- [Your goal]: Would you copy the records exactly, leaving the pictures out?

Saved entries
========================

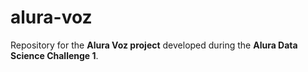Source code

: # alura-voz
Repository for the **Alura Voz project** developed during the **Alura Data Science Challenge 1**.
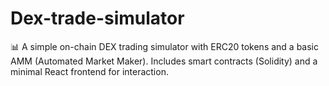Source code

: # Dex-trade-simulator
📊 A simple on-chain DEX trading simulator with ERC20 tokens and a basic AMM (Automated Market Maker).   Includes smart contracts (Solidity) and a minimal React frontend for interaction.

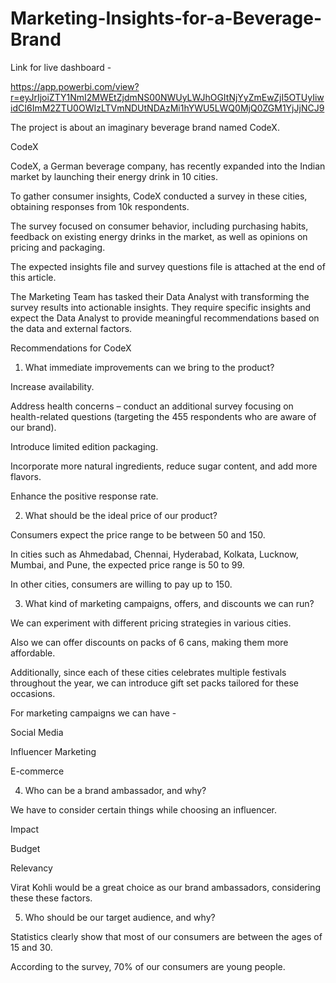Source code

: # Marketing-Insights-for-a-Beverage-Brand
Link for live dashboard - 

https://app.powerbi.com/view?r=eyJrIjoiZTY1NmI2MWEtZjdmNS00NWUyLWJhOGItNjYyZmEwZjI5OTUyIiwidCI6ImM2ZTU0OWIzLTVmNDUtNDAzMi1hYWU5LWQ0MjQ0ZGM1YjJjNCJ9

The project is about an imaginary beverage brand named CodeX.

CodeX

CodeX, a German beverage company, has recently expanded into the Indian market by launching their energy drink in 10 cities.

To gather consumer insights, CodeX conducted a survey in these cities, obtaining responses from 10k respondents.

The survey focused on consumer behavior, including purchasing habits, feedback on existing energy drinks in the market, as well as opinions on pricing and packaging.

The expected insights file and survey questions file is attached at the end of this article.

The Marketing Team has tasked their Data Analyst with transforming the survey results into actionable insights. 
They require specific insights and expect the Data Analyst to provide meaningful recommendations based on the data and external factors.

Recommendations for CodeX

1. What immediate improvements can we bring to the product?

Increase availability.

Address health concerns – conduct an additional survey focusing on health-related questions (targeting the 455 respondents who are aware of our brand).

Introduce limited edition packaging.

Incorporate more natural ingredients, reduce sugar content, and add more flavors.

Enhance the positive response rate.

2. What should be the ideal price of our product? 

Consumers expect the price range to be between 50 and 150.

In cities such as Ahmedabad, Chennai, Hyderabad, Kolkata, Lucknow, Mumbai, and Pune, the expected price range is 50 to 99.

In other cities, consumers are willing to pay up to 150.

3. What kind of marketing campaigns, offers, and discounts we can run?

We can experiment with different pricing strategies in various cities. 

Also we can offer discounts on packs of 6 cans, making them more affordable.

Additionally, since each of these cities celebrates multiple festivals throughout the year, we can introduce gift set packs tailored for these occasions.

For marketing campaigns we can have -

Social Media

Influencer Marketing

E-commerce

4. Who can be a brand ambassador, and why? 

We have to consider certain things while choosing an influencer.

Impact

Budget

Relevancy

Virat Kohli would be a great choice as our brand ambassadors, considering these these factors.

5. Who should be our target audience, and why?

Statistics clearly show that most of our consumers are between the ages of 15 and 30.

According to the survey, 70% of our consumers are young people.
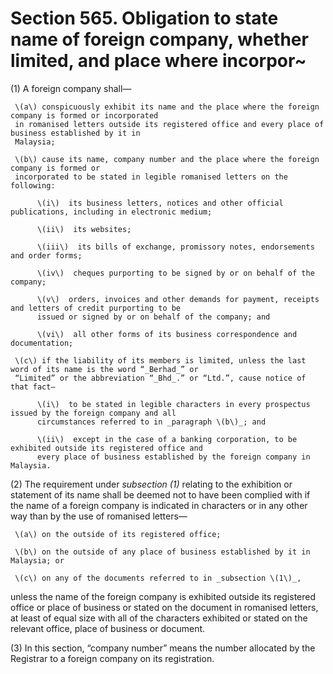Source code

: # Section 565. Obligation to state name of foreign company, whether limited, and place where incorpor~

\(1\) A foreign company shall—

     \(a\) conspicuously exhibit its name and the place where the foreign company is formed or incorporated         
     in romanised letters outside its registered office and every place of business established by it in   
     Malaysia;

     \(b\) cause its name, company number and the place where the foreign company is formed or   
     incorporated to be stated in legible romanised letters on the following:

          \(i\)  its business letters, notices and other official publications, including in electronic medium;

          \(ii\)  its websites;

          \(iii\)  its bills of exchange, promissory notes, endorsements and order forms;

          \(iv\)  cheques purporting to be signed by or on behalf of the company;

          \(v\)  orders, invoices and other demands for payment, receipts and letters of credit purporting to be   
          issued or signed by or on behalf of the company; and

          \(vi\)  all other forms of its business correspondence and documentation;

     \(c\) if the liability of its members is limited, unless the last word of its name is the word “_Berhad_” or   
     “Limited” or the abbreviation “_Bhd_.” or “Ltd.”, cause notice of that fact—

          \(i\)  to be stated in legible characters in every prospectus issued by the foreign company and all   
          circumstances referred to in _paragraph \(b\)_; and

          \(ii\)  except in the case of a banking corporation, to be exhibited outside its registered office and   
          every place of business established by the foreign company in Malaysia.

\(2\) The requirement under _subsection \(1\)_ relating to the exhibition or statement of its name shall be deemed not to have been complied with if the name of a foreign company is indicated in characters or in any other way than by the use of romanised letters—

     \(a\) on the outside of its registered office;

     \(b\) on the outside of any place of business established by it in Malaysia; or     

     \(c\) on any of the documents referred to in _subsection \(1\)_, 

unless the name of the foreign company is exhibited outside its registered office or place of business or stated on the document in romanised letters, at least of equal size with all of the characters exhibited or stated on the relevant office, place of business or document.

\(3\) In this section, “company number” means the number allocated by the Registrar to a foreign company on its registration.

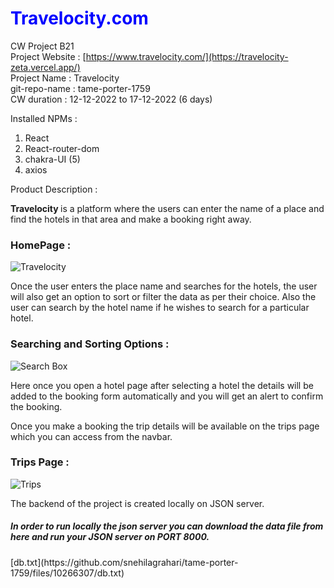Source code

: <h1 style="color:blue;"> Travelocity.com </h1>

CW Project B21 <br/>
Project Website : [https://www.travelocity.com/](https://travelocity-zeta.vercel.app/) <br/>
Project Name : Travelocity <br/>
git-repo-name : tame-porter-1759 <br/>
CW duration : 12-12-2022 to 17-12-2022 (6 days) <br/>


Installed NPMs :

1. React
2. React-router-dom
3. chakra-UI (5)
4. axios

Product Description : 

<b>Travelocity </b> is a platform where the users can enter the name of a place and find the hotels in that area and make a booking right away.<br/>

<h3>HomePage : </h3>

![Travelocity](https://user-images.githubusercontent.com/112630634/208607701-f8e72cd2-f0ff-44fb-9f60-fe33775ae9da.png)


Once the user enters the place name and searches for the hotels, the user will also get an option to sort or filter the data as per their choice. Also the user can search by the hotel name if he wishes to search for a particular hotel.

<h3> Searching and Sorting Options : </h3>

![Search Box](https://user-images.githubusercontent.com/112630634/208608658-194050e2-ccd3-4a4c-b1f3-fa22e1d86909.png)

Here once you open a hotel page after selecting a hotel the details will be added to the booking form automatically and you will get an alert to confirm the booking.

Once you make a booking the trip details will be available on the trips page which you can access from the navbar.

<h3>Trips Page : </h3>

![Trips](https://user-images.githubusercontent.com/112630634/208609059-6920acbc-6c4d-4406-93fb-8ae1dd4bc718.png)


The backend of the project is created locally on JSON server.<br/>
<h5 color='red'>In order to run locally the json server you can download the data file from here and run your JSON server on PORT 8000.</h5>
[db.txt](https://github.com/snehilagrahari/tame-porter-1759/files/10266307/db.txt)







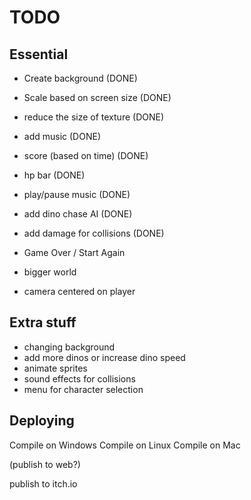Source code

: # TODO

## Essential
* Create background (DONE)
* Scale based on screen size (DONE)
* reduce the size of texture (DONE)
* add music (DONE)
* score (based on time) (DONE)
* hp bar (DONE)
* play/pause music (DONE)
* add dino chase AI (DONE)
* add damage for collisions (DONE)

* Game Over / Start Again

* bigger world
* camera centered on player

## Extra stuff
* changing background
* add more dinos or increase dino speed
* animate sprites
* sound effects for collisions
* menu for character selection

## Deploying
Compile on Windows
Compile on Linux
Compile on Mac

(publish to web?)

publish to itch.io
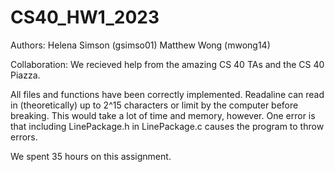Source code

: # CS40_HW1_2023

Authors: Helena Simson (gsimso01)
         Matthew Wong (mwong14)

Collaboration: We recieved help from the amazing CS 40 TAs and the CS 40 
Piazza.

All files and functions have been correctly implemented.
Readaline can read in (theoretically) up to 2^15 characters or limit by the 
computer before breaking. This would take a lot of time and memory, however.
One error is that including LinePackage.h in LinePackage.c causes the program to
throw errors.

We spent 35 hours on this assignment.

========================

- [Answer box]:
Source code

: # alura-voz
Repository for the **Alura Voz project** developed during the **Alura Data Science Challenge 1**.
Source code

: # Dex-trade-simulator
📊 A simple on-chain DEX trading simulator with ERC20 tokens and a basic AMM (Automated Market Maker).   Includes smart contracts (Solidity) and a minimal React frontend for interaction.

Source code

: # Marketing-Insights-for-a-Beverage-Brand
Link for live dashboard - 

https://app.powerbi.com/view?r=eyJrIjoiZTY1NmI2MWEtZjdmNS00NWUyLWJhOGItNjYyZmEwZjI5OTUyIiwidCI6ImM2ZTU0OWIzLTVmNDUtNDAzMi1hYWU5LWQ0MjQ0ZGM1YjJjNCJ9

The project is about an imaginary beverage brand named CodeX.

CodeX

CodeX, a German beverage company, has recently expanded into the Indian market by launching their energy drink in 10 cities.

To gather consumer insights, CodeX conducted a survey in these cities, obtaining responses from 10k respondents.

The survey focused on consumer behavior, including purchasing habits, feedback on existing energy drinks in the market, as well as opinions on pricing and packaging.

The expected insights file and survey questions file is attached at the end of this article.

The Marketing Team has tasked their Data Analyst with transforming the survey results into actionable insights. 
They require specific insights and expect the Data Analyst to provide meaningful recommendations based on the data and external factors.

Recommendations for CodeX

1. What immediate improvements can we bring to the product?

Increase availability.

Address health concerns – conduct an additional survey focusing on health-related questions (targeting the 455 respondents who are aware of our brand).

Introduce limited edition packaging.

Incorporate more natural ingredients, reduce sugar content, and add more flavors.

Enhance the positive response rate.

2. What should be the ideal price of our product? 

Consumers expect the price range to be between 50 and 150.

In cities such as Ahmedabad, Chennai, Hyderabad, Kolkata, Lucknow, Mumbai, and Pune, the expected price range is 50 to 99.

In other cities, consumers are willing to pay up to 150.

3. What kind of marketing campaigns, offers, and discounts we can run?

We can experiment with different pricing strategies in various cities. 

Also we can offer discounts on packs of 6 cans, making them more affordable.

Additionally, since each of these cities celebrates multiple festivals throughout the year, we can introduce gift set packs tailored for these occasions.

For marketing campaigns we can have -

Social Media

Influencer Marketing

E-commerce

4. Who can be a brand ambassador, and why? 

We have to consider certain things while choosing an influencer.

Impact

Budget

Relevancy

Virat Kohli would be a great choice as our brand ambassadors, considering these these factors.

5. Who should be our target audience, and why?

Statistics clearly show that most of our consumers are between the ages of 15 and 30.

According to the survey, 70% of our consumers are young people.
Source code

: # Section 565. Obligation to state name of foreign company, whether limited, and place where incorpor~

\(1\) A foreign company shall—

     \(a\) conspicuously exhibit its name and the place where the foreign company is formed or incorporated         
     in romanised letters outside its registered office and every place of business established by it in   
     Malaysia;

     \(b\) cause its name, company number and the place where the foreign company is formed or   
     incorporated to be stated in legible romanised letters on the following:

          \(i\)  its business letters, notices and other official publications, including in electronic medium;

          \(ii\)  its websites;

          \(iii\)  its bills of exchange, promissory notes, endorsements and order forms;

          \(iv\)  cheques purporting to be signed by or on behalf of the company;

          \(v\)  orders, invoices and other demands for payment, receipts and letters of credit purporting to be   
          issued or signed by or on behalf of the company; and

          \(vi\)  all other forms of its business correspondence and documentation;

     \(c\) if the liability of its members is limited, unless the last word of its name is the word “_Berhad_” or   
     “Limited” or the abbreviation “_Bhd_.” or “Ltd.”, cause notice of that fact—

          \(i\)  to be stated in legible characters in every prospectus issued by the foreign company and all   
          circumstances referred to in _paragraph \(b\)_; and

          \(ii\)  except in the case of a banking corporation, to be exhibited outside its registered office and   
          every place of business established by the foreign company in Malaysia.

\(2\) The requirement under _subsection \(1\)_ relating to the exhibition or statement of its name shall be deemed not to have been complied with if the name of a foreign company is indicated in characters or in any other way than by the use of romanised letters—

     \(a\) on the outside of its registered office;

     \(b\) on the outside of any place of business established by it in Malaysia; or     

     \(c\) on any of the documents referred to in _subsection \(1\)_, 

unless the name of the foreign company is exhibited outside its registered office or place of business or stated on the document in romanised letters, at least of equal size with all of the characters exhibited or stated on the relevant office, place of business or document.

\(3\) In this section, “company number” means the number allocated by the Registrar to a foreign company on its registration.

Source code

: <h1 style="color:blue;"> Travelocity.com </h1>

CW Project B21 <br/>
Project Website : [https://www.travelocity.com/](https://travelocity-zeta.vercel.app/) <br/>
Project Name : Travelocity <br/>
git-repo-name : tame-porter-1759 <br/>
CW duration : 12-12-2022 to 17-12-2022 (6 days) <br/>


Installed NPMs :

1. React
2. React-router-dom
3. chakra-UI (5)
4. axios

Product Description : 

<b>Travelocity </b> is a platform where the users can enter the name of a place and find the hotels in that area and make a booking right away.<br/>

<h3>HomePage : </h3>

![Travelocity](https://user-images.githubusercontent.com/112630634/208607701-f8e72cd2-f0ff-44fb-9f60-fe33775ae9da.png)


Once the user enters the place name and searches for the hotels, the user will also get an option to sort or filter the data as per their choice. Also the user can search by the hotel name if he wishes to search for a particular hotel.

<h3> Searching and Sorting Options : </h3>

![Search Box](https://user-images.githubusercontent.com/112630634/208608658-194050e2-ccd3-4a4c-b1f3-fa22e1d86909.png)

Here once you open a hotel page after selecting a hotel the details will be added to the booking form automatically and you will get an alert to confirm the booking.

Once you make a booking the trip details will be available on the trips page which you can access from the navbar.

<h3>Trips Page : </h3>

![Trips](https://user-images.githubusercontent.com/112630634/208609059-6920acbc-6c4d-4406-93fb-8ae1dd4bc718.png)


The backend of the project is created locally on JSON server.<br/>
<h5 color='red'>In order to run locally the json server you can download the data file from here and run your JSON server on PORT 8000.</h5>
[db.txt](https://github.com/snehilagrahari/tame-porter-1759/files/10266307/db.txt)







Source code

: # TODO

## Essential
* Create background (DONE)
* Scale based on screen size (DONE)
* reduce the size of texture (DONE)
* add music (DONE)
* score (based on time) (DONE)
* hp bar (DONE)
* play/pause music (DONE)
* add dino chase AI (DONE)
* add damage for collisions (DONE)

* Game Over / Start Again

* bigger world
* camera centered on player

## Extra stuff
* changing background
* add more dinos or increase dino speed
* animate sprites
* sound effects for collisions
* menu for character selection

## Deploying
Compile on Windows
Compile on Linux
Compile on Mac

(publish to web?)

publish to itch.io
Source code

: # CS40_HW1_2023

Authors: Helena Simson (gsimso01)
         Matthew Wong (mwong14)

Collaboration: We recieved help from the amazing CS 40 TAs and the CS 40 
Piazza.

All files and functions have been correctly implemented.
Readaline can read in (theoretically) up to 2^15 characters or limit by the 
computer before breaking. This would take a lot of time and memory, however.
One error is that including LinePackage.h in LinePackage.c causes the program to
throw errors.

We spent 35 hours on this assignment.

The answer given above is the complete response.